> [EXERCISE DATA]:
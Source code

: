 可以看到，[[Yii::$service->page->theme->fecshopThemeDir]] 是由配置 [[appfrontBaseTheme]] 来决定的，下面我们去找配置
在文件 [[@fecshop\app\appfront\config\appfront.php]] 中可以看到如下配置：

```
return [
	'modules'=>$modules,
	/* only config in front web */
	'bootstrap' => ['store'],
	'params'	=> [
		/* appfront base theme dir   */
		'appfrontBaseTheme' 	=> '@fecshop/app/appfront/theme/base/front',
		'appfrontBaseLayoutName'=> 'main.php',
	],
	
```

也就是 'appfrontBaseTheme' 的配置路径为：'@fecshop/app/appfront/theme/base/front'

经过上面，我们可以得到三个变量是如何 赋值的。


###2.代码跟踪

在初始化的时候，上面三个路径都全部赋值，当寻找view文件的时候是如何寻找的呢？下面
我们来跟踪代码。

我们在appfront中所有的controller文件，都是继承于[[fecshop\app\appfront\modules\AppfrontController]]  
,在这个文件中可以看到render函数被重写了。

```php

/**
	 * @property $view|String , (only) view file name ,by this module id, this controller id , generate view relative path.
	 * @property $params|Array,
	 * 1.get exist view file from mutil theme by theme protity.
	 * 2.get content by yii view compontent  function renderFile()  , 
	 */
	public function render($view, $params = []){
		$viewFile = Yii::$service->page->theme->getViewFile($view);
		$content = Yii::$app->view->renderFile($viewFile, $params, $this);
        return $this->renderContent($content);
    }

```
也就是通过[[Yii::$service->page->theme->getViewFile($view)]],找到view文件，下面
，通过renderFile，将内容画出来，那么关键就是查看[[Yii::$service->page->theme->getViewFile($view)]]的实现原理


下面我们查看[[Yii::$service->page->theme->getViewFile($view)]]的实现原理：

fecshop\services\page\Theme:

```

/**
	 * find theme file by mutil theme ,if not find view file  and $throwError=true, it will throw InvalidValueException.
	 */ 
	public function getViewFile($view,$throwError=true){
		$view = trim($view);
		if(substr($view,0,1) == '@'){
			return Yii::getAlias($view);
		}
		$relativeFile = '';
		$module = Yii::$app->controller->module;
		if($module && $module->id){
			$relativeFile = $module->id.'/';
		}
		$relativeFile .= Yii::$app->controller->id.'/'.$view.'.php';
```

> [EXERCISE PROMPT]:
Lines with "true": copy every one of them from the listing above.

> [ANSWER]:
	 * find theme file by mutil theme ,if not find view file  and $throwError=true, it will throw InvalidValueException.
	public function getViewFile($view,$throwError=true){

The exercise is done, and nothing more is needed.